Dans le rapport, j'ai souhaité approfondir la question de l'imposition des revenus des couples. Au regard de la loi fiscale, les couples mariés ou pacsés constituent une seule unité soumise au paiement solidaire de l'IR. Ils bénéficient dès lors de l'application d'un quotient conjugal. Sans être lui-même un principe constitutionnel, ce mode de calcul de l'impôt sur le revenu représente une réponse à l'exigence d'égalité devant les charges publiques.
Plusieurs facteurs conduisent aujourd'hui à s'interroger sur l'adaptation de ce quotient conjugal à la vie contemporaine. D'abord, les structures familiales et l'activité des femmes ne sont plus fondées sur le modèle de 1946. L'écart de rémunération entre hommes et femmes est passé de 60 % en 1958 à 17 % en 2020. Ensuite, l'avantage procuré par le quotient familial a progressivement été rogné en 1981, 1999 et 2012. Il est d'ailleurs assez étonnant que ce soit le quotient familial plutôt que le quotient conjugal qui ait été choisi pour réaliser des économies. L'État a préféré préserver les citoyens qui se mariaient plutôt que ceux qui avaient des enfants.
Par ailleurs, la solidarité financière effective au sein du couple ne dépend pas que du statut conjugal. En 2010, 74 % des couples mariés déclaraient mettre en commun l'intégralité de leurs ressources contre 30 % des couples pacsés et 37 % des couples en union libre. Des études internationales montrent que le système du quotient conjugal n'est pas financièrement favorable au travail des femmes lorsque les écarts sont très importants au sein du couple. En 2021, sur 7,5 millions de couples mariés ou pacsés et soumis à l'IR, 7 millions d'entre eux bénéficiaient d'une baisse de l'IR dû grâce au quotient conjugal. Pour 5,5 millions d'entre eux, il s'agissait de l'épouse ou de la partenaire dont les revenus étaient les plus faibles.

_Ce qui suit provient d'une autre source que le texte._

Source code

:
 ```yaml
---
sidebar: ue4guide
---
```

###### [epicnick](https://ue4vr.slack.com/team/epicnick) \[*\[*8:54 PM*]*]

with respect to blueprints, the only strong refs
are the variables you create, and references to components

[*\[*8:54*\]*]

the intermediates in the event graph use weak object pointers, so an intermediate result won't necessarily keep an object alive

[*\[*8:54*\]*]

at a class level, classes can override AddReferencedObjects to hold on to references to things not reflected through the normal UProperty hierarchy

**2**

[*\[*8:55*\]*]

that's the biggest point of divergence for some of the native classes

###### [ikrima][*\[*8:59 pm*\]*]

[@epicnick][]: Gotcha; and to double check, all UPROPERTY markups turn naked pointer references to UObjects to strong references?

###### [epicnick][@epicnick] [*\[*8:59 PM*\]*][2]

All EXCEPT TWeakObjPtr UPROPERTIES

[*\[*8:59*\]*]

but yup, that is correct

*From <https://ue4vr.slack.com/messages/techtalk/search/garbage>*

Dans la sphère sociale, la définition du foyer est plus variable que celle retenue pour l'impôt sur le revenu. La contribution sociale généralisée (CSG) ou l'allocation aux adultes handicapés (AAH) sont individualisées tandis que pour la plupart des minimas sociaux et la prime d'activité, les revenus du concubin sont pris en compte. Enfin, au sein des pays de l'OCDE, seule la France dispose exclusivement d'un système d'imposition à parts fiscales. À l'inverse, le principe de l'équité horizontale incite d'autres observateurs à défendre le mode de calcul actuel de l'impôt sur le revenu. Ils constatent que le taux d'activité des femmes françaises est élevé et que la fiscalité commune est liée aux obligations civiles réciproques qui existent au sein du couple marié ou pacsé.

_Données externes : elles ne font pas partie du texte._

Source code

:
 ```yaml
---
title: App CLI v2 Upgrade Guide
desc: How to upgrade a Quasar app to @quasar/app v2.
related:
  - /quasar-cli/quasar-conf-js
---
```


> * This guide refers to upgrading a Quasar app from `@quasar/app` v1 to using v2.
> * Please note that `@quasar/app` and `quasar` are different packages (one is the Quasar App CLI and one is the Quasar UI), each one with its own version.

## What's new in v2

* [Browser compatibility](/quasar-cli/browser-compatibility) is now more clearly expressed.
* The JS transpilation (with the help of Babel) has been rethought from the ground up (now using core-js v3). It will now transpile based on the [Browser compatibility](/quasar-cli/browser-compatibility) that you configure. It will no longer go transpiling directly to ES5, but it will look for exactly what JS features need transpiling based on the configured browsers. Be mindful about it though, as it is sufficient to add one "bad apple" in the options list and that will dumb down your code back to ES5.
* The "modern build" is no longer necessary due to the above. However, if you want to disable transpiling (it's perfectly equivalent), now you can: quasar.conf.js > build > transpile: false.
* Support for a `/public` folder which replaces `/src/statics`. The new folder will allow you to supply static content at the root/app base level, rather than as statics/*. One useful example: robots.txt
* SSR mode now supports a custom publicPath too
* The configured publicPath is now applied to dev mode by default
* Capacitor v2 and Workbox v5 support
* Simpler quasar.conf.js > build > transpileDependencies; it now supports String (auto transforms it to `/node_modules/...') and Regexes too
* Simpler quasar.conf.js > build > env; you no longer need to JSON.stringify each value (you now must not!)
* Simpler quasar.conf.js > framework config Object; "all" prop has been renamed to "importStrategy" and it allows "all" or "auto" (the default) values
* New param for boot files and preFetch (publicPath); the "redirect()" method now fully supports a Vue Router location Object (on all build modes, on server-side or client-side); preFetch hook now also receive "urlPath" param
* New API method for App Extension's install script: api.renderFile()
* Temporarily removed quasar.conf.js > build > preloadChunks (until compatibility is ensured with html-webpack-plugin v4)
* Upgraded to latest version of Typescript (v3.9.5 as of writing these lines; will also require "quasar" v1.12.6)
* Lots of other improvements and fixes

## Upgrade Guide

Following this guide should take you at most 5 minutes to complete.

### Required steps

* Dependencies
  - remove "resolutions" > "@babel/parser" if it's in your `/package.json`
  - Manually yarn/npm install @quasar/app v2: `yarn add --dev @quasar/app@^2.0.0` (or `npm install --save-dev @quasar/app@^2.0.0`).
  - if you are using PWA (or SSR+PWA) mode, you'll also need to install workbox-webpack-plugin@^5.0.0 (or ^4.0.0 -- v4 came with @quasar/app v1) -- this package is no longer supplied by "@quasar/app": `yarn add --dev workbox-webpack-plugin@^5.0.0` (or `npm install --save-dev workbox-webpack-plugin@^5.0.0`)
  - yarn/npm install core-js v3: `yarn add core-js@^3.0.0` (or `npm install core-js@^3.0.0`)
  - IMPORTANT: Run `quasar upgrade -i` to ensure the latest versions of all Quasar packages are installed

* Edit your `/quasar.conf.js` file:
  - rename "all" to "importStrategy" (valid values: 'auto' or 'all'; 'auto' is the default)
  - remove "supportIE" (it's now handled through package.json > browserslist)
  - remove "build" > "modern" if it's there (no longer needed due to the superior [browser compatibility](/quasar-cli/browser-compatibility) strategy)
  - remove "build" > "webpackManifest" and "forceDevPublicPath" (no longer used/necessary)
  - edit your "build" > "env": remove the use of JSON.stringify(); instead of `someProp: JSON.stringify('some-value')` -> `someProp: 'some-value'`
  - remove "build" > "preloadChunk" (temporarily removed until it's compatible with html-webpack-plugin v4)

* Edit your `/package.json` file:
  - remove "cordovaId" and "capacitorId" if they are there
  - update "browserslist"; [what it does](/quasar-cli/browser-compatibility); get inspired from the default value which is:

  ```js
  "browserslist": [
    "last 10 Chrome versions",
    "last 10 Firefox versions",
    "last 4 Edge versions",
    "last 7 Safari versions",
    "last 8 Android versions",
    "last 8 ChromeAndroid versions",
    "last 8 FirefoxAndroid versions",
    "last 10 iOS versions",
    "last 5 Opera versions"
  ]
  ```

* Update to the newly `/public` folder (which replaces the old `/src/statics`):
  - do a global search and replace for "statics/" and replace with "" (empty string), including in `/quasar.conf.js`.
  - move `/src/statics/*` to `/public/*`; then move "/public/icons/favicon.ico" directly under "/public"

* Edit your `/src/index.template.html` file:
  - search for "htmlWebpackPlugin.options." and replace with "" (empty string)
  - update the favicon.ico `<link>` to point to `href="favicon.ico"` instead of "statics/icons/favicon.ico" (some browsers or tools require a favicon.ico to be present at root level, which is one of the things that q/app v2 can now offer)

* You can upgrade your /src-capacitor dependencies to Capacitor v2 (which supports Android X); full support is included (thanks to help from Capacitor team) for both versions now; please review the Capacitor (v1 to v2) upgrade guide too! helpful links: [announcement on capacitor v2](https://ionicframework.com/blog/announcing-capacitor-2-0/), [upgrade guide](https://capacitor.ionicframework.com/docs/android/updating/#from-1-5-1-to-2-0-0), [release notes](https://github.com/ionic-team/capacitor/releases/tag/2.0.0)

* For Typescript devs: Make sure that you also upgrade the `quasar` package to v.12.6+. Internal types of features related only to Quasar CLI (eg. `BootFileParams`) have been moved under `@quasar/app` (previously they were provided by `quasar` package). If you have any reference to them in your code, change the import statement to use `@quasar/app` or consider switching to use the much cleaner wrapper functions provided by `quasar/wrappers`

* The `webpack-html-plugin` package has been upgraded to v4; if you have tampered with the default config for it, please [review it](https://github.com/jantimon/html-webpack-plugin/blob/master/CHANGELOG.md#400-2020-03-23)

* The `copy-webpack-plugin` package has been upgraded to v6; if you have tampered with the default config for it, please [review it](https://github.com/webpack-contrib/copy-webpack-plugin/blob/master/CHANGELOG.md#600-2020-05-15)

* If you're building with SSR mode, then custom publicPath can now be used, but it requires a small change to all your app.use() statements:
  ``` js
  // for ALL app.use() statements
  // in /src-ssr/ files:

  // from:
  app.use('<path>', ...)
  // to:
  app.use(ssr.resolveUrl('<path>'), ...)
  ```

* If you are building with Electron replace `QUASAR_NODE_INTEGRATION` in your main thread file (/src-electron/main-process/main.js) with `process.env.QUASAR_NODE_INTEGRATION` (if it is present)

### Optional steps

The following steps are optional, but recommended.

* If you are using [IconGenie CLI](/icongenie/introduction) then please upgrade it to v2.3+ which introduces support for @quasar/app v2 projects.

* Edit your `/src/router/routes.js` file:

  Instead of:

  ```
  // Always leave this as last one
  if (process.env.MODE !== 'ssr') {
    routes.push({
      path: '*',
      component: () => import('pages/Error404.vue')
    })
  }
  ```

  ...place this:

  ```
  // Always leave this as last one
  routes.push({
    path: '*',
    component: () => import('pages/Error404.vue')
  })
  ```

Une fois les termes du débat posé, le rapport étudie plusieurs pistes d'évolution, à rendement identique. La première piste porte sur la déclaration commune pour les concubins. Je constate qu'elle contribuerait à perpétuer les limites du quotient conjugal et coûterait 2 milliards d'euros, en créant potentiellement un effet d'aubaine difficile à gérer. La deuxième piste vise à limiter les effets du quotient conjugal soit en le supprimant, soit en le réduisant à 1,5 part ou en le plafonnant. À court terme, il s'agirait de changements conséquents du mode d'imposition des particuliers contrevenant aux principes posés par la majorité actuelle de stabilité fiscale. Pour ne pas augmenter l'imposition des Français, la limitation ou la suppression du quotient conjugal devrait s'accompagner d'une baisse globale à due concurrence du barème de l'impôt sur le revenu.

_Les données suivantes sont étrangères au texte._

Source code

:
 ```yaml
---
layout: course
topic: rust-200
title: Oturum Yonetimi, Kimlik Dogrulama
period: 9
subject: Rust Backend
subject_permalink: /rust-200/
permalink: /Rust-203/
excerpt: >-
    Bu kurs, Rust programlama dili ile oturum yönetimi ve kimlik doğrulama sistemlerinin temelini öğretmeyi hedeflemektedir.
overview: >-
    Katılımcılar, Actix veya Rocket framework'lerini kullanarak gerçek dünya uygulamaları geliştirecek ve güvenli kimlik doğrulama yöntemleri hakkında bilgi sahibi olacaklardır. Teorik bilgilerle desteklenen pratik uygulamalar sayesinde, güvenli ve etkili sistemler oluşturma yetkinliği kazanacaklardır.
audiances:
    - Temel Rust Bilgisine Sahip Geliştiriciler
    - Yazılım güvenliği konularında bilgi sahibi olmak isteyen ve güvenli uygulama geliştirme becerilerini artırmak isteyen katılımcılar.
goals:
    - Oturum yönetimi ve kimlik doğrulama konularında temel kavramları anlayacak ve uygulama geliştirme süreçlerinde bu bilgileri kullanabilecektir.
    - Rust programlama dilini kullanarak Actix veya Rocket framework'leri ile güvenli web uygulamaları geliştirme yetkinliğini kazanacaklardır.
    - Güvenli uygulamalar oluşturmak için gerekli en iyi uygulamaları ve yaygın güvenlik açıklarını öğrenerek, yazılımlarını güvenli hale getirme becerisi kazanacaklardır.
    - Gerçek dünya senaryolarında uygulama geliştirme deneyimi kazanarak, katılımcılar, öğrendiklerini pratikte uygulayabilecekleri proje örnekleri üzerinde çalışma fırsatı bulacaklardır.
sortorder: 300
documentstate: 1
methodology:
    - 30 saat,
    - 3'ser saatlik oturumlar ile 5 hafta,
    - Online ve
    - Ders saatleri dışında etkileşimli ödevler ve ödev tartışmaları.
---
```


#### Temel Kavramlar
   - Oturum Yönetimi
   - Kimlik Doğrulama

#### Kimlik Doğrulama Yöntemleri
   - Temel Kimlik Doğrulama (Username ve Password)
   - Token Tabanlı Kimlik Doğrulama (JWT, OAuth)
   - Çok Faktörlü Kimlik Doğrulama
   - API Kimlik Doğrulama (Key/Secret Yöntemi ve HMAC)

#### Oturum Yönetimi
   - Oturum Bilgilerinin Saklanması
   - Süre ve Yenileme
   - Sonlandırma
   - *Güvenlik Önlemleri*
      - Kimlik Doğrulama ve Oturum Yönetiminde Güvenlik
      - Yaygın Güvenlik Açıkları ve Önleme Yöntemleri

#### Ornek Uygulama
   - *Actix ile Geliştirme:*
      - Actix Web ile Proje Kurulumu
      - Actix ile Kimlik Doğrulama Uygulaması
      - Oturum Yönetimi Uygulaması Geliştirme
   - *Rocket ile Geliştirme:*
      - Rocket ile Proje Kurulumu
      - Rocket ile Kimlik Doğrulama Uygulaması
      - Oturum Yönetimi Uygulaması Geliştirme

Enfin, il convient de mentionner la généralisation de taux de prélèvements individualisés pour les couples dans le cadre du prélèvement à la source. Moins de la moitié des couples soumis à l'IR, soit 2,9 millions, ont fait le choix d'une individualisation de leur taux. Neutre pour les finances publiques, cette modification permettrait une redistribution de 700 euros en moyenne par an au sein des couples en faveur du membre du couple qui gagne le moins, souvent l'épouse ou la partenaire. Au titre du prélèvement à la source 2021, le total des transferts serait de 5,5 milliards d'euros.
Le sixième sujet concerne le budget vert, pour en tirer les enseignements des trois premiers exercices et présenter des pistes d'amélioration. Je me permets ici d'aborder un sujet qui n'est pas immédiatement fiscal à proprement parler, mais qui concerne les dépenses fiscales et qui, en tout état de cause, innervera toutes nos discussions durant l'automne. Réussir la transition écologique implique de mesurer l'impact environnemental de notre budget. La France fait figure d'exemple en la matière, grâce au budget vert de l'État annexé aux PLF successifs depuis celui de 2021. J'ai souhaité faire le point sur cette démarche, par l'intermédiaire d'un questionnaire adressé au groupe interministériel chargé d'élaborer le budget vert.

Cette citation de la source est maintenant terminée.